-- EXERCISE DESCRIPTION --
From the records below, set down exactly the lines starting with the line that contains "Using the script" and going on through the line that contains "Winning Percentage: 73.8%". Nothing else is wanted.

Items from a data source:

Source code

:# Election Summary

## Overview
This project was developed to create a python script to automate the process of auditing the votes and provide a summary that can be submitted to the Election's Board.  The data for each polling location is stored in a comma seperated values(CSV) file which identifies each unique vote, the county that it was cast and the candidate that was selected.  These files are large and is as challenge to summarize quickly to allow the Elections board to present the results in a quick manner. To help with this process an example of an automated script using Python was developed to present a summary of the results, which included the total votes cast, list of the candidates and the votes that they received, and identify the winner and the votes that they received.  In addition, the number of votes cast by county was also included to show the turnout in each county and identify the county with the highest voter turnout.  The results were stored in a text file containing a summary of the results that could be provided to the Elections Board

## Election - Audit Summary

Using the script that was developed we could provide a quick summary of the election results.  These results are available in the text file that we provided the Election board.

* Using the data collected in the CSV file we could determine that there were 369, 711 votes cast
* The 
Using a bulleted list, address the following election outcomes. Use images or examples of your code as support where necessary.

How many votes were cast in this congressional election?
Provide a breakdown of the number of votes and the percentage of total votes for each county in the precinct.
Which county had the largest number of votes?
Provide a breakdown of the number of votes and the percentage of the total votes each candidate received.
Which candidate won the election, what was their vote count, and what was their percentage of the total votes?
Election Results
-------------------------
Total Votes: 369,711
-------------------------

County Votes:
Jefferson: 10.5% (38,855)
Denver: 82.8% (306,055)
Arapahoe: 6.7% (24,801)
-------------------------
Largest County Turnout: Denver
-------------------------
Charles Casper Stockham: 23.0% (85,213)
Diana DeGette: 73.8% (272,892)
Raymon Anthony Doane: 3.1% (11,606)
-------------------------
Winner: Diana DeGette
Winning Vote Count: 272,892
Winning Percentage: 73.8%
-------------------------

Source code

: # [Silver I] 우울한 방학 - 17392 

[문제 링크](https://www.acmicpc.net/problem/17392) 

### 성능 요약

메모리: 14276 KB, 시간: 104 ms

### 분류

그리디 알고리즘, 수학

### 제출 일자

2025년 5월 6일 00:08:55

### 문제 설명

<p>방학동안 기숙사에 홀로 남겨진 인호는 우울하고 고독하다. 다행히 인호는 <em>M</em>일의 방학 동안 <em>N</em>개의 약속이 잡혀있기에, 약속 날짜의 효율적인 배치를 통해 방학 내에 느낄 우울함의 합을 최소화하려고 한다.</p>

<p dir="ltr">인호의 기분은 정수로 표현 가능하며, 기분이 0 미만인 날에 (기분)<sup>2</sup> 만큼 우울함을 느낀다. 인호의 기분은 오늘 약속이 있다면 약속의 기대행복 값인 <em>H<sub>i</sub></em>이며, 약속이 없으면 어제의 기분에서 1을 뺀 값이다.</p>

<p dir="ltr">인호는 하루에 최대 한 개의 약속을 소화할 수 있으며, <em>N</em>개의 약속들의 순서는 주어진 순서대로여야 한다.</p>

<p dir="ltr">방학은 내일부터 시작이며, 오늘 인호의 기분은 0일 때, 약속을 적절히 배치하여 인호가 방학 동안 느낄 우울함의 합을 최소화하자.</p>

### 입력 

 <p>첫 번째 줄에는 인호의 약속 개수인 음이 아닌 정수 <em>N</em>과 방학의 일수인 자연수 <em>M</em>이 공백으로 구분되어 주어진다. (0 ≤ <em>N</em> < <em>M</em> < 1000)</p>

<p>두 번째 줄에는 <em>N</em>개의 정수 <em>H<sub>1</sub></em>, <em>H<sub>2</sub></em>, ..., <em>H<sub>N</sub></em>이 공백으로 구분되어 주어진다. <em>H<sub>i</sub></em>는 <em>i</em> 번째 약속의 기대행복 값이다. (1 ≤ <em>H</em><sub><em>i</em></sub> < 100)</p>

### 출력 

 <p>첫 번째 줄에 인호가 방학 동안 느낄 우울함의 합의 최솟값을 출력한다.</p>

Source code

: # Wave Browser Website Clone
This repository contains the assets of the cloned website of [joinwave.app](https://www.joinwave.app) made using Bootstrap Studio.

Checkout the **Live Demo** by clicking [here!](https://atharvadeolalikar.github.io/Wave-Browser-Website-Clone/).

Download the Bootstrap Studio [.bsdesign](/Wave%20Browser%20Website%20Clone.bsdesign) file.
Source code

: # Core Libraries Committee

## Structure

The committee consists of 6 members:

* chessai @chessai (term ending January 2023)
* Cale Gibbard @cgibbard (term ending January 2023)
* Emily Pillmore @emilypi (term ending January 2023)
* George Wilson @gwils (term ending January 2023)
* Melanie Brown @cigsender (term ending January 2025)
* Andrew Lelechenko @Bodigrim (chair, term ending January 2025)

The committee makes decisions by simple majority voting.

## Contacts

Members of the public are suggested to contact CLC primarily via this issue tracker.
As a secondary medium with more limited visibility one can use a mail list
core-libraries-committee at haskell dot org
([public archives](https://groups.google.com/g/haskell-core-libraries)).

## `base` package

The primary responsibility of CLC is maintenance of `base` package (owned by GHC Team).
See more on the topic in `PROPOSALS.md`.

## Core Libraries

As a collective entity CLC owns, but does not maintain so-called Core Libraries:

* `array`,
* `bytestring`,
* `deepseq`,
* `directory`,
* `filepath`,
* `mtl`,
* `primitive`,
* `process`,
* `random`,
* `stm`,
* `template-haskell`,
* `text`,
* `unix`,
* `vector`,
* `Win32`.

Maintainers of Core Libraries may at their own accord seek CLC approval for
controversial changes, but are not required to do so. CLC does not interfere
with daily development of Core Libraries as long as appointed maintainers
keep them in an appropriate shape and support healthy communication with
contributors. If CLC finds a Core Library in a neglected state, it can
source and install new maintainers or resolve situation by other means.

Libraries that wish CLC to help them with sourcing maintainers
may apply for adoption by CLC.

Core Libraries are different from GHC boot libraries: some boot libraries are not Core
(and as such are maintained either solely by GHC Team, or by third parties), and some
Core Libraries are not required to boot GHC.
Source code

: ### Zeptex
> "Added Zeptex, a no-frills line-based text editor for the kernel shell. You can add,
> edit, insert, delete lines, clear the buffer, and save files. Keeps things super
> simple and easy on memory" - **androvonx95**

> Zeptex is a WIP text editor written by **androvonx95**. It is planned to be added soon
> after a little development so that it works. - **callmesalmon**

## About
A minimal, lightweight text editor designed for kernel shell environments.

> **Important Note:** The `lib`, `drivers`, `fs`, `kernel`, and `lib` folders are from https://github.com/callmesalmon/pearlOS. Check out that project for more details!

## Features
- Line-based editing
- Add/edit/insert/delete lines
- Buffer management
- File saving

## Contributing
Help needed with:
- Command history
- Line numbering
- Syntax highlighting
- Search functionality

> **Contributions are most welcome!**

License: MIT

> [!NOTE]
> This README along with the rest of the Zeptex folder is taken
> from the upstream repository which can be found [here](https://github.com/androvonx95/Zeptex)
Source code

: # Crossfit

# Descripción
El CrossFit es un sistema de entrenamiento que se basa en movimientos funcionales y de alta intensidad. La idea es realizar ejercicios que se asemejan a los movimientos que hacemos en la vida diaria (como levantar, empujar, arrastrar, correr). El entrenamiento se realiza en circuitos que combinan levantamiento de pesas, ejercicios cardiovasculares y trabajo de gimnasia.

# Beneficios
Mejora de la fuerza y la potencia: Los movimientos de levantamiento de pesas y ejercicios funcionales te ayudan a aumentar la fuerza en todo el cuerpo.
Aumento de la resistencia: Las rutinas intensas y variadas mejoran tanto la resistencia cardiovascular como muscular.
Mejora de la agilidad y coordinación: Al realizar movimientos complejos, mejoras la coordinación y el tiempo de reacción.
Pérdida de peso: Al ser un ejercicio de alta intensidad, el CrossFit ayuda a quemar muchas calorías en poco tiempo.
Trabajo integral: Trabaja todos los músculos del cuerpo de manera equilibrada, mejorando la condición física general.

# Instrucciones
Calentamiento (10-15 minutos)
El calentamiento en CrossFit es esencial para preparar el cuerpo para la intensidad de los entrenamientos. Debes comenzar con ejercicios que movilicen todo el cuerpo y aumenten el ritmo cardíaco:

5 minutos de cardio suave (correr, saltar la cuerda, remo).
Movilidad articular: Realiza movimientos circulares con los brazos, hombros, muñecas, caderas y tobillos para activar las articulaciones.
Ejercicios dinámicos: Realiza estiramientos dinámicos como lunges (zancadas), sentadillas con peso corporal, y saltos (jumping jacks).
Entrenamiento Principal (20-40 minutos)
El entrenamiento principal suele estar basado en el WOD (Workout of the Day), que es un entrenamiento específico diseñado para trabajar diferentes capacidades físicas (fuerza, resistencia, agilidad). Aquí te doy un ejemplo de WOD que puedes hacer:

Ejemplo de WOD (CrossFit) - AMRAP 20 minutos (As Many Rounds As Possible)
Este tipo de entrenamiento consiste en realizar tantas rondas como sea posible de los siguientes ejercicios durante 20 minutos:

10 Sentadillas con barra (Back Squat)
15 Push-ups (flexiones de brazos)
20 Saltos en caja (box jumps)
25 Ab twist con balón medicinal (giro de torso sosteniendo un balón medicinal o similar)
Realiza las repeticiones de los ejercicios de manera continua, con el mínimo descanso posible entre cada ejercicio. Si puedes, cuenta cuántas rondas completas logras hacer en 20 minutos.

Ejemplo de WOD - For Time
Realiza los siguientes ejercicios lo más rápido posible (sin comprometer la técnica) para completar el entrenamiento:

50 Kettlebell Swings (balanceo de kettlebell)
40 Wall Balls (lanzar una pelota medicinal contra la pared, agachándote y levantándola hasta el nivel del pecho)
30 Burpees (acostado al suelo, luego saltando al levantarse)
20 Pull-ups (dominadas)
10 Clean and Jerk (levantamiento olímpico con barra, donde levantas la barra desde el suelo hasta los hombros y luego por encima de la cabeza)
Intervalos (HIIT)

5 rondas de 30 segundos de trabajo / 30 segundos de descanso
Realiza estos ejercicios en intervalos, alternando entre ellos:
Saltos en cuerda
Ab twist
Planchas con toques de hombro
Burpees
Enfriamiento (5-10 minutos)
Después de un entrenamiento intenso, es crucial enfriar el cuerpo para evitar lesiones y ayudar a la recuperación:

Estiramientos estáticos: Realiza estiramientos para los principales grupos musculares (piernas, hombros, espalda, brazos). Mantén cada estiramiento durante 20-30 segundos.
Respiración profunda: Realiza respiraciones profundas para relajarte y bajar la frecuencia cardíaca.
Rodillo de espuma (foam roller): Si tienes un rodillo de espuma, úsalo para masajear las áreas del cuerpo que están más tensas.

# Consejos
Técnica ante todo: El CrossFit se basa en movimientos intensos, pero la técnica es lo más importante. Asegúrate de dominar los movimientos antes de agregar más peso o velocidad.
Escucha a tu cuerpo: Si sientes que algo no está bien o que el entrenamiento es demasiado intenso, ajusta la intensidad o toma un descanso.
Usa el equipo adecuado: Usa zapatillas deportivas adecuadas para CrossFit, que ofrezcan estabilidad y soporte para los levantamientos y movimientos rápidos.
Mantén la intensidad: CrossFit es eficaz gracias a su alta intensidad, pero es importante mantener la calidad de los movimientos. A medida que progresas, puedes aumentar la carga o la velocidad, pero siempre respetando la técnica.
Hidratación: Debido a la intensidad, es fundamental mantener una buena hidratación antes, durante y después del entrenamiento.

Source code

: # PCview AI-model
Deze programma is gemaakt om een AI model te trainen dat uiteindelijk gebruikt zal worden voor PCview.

-- THE COMPLETED TASK --
Using the script that was developed we could provide a quick summary of the election results.  These results are available in the text file that we provided the Election board.

* Using the data collected in the CSV file we could determine that there were 369, 711 votes cast
* The 
Using a bulleted list, address the following election outcomes. Use images or examples of your code as support where necessary.

How many votes were cast in this congressional election?
Provide a breakdown of the number of votes and the percentage of total votes for each county in the precinct.
Which county had the largest number of votes?
Provide a breakdown of the number of votes and the percentage of the total votes each candidate received.
Which candidate won the election, what was their vote count, and what was their percentage of the total votes?
Election Results
-------------------------
Total Votes: 369,711
-------------------------

County Votes:
Jefferson: 10.5% (38,855)
Denver: 82.8% (306,055)
Arapahoe: 6.7% (24,801)
-------------------------
Largest County Turnout: Denver
-------------------------
Charles Casper Stockham: 23.0% (85,213)
Diana DeGette: 73.8% (272,892)
Raymon Anthony Doane: 3.1% (11,606)
-------------------------
Winner: Diana DeGette
Winning Vote Count: 272,892
Winning Percentage: 73.8%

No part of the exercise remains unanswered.